Gradeless v. Gradeless, Admr.

49 N.E.2d 398, 114 Ind. App. 10, 1943 Ind. App. LEXIS 126
CourtIndiana Court of Appeals
DecidedJune 22, 1943
DocketNo. 16,927.
StatusPublished
Cited by6 cases

This text of 49 N.E.2d 398 (Gradeless v. Gradeless, Admr.) is published on Counsel Stack Legal Research, covering Indiana Court of Appeals primary law. Counsel Stack provides free access to over 12 million legal documents including statutes, case law, regulations, and constitutions.

Bluebook
Gradeless v. Gradeless, Admr., 49 N.E.2d 398, 114 Ind. App. 10, 1943 Ind. App. LEXIS 126 (Ind. Ct. App. 1943).

Opinion

Dowell, J.

This was an action by the plaintiff below, appellee here, one David Gradeless as administrator of the estate of Cleveland Gradeless, deceased, against Cecil Gradeless and Carmen Gradeless, appellants, upon two promissory notes found in the lock box of appellee’s decedent, one undated in the sum of $1,1Í7.35, the other dated August 1, 1930, in the sum of $90.00, and each payable one year after date. The undated note bore a notation “Due March 1, 1930.” Neither of said notes bore Indiana Intangible Tax stamps of any year or denomination. The note for the larger amount called for interest at the rate of 7% per annum from date until due and 8% from maturity until paid and attorney’s fees, that for the lesser sum interest at the rate of 4% payable annually from date.

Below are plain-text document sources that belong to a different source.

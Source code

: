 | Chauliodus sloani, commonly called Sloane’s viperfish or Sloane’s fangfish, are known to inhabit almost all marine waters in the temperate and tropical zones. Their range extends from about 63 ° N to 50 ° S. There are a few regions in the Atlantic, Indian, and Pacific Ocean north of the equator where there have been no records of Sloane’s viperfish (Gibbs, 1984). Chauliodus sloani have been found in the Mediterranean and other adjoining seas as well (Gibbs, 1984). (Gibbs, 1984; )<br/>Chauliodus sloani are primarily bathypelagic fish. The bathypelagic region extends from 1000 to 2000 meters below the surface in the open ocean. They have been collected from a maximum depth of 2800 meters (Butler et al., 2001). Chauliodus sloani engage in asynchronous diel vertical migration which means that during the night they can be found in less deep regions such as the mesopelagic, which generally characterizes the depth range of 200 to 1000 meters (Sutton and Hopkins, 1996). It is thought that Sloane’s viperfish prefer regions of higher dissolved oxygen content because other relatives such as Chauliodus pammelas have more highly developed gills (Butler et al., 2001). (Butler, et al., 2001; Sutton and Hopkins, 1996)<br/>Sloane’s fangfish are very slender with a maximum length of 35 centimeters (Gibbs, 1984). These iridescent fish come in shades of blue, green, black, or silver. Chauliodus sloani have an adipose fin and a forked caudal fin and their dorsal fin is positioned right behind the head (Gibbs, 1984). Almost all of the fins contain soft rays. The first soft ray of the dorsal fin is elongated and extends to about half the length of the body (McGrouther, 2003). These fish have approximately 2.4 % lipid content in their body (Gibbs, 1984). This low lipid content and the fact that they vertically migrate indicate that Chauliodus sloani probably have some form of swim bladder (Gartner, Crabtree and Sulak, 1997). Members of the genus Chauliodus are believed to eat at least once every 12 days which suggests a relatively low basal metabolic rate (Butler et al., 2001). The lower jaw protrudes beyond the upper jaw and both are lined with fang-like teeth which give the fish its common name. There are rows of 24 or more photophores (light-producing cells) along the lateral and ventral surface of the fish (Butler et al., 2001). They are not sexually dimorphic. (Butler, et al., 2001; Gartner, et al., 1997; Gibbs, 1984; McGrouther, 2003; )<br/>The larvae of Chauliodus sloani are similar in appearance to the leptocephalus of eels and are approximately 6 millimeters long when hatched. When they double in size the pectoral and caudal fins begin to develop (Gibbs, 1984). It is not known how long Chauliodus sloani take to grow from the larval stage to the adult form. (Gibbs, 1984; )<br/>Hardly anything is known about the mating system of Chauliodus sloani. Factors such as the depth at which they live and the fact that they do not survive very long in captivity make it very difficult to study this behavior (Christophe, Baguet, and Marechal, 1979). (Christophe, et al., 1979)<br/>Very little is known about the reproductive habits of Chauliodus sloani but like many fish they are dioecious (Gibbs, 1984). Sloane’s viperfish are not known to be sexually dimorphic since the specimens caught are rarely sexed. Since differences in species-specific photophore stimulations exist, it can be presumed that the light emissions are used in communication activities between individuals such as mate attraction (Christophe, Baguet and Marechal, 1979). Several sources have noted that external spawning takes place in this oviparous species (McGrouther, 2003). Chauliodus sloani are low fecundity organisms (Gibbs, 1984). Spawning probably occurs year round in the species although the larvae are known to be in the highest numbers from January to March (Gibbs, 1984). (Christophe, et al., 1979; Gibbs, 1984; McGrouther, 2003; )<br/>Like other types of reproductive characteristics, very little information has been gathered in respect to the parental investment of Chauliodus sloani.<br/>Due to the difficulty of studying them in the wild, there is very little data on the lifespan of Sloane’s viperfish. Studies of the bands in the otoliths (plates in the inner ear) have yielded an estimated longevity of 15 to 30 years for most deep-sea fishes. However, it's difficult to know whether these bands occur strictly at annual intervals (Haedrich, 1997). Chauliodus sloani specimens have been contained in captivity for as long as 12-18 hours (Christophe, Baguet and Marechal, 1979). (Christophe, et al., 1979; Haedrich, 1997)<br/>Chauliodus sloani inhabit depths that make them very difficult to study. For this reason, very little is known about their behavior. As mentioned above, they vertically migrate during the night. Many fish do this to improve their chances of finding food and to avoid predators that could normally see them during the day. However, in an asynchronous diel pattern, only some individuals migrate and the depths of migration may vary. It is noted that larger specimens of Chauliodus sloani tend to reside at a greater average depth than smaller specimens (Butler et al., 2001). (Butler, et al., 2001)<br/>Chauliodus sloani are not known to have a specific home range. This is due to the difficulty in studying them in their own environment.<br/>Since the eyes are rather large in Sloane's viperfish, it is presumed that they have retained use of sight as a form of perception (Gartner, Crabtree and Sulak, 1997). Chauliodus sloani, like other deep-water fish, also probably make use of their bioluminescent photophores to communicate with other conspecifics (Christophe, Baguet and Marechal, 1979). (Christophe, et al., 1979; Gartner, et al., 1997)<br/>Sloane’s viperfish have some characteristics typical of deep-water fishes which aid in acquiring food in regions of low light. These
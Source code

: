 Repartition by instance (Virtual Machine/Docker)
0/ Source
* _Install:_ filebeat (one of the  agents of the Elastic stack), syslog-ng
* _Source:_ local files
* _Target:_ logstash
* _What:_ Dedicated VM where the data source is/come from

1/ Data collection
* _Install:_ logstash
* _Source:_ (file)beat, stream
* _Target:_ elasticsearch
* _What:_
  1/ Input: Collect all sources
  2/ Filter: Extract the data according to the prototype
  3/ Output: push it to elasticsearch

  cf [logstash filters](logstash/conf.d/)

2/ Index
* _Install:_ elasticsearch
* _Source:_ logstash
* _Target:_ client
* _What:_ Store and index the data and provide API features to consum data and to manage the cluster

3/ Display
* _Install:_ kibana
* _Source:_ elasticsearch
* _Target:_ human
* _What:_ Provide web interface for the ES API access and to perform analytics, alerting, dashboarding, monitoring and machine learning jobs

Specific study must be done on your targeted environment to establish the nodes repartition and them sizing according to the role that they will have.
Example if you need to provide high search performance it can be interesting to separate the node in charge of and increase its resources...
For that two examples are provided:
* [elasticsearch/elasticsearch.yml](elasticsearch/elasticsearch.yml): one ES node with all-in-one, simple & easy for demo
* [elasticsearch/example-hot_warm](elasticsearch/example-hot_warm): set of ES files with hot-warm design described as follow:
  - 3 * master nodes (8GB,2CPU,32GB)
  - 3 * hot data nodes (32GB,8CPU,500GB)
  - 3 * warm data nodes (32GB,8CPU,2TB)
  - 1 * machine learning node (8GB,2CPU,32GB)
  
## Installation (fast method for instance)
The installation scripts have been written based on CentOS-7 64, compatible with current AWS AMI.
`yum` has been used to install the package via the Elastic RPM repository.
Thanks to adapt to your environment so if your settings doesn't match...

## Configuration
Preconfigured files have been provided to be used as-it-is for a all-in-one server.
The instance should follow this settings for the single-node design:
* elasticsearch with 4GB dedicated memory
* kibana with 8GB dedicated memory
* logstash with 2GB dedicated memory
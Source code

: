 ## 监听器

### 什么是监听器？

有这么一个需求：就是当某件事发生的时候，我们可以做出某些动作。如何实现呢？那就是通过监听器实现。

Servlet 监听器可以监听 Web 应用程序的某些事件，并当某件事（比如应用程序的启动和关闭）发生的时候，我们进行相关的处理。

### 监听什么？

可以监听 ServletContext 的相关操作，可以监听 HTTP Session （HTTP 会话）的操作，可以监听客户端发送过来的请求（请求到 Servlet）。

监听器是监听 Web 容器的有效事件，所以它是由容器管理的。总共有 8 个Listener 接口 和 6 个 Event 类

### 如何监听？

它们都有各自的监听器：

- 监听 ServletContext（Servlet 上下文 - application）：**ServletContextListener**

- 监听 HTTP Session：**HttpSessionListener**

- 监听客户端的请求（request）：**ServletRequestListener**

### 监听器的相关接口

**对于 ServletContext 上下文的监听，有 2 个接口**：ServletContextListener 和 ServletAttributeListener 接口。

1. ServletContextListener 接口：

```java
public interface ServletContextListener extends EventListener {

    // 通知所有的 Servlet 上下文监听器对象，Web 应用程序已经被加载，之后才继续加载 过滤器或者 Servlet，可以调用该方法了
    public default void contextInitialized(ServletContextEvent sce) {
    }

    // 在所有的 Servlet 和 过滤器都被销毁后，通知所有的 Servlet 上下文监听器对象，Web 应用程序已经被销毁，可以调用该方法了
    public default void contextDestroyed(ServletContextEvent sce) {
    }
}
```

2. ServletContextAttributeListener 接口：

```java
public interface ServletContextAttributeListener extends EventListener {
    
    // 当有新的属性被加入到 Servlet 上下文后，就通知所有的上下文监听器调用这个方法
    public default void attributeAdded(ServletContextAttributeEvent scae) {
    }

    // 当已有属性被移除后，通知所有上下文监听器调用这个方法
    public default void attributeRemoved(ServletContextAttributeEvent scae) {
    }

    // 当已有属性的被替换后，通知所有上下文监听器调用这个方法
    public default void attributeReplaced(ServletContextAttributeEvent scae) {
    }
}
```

The complaint was answered in bar by the defendants in four paragraphs setting up, (1) plea of payment, (2) illegal consideration in that no intangible tax had been paid on either note and that such intangible tax with penalty thereon upon said notes was wholly unpaid.

Upon the issues thus joined the cause was tried to a jury with a verdict resulting in favor of the plaintiff in the sum of $2,365.17 followed by judgment accordingly.

The sole error assigned is the overruling of appellants motion for a new trial which, in addition to challenging the sufficiency of the evidence and the legality of the *14 verdict predicates error on, (1) the admission in evidence of the two notes as plaintiff’s exhibits A and B, the same not bearing intangible tax stamps, (2) the giving of the court’s instruction numbered 2, and (3) the giving of the court’s instruction numbered 11.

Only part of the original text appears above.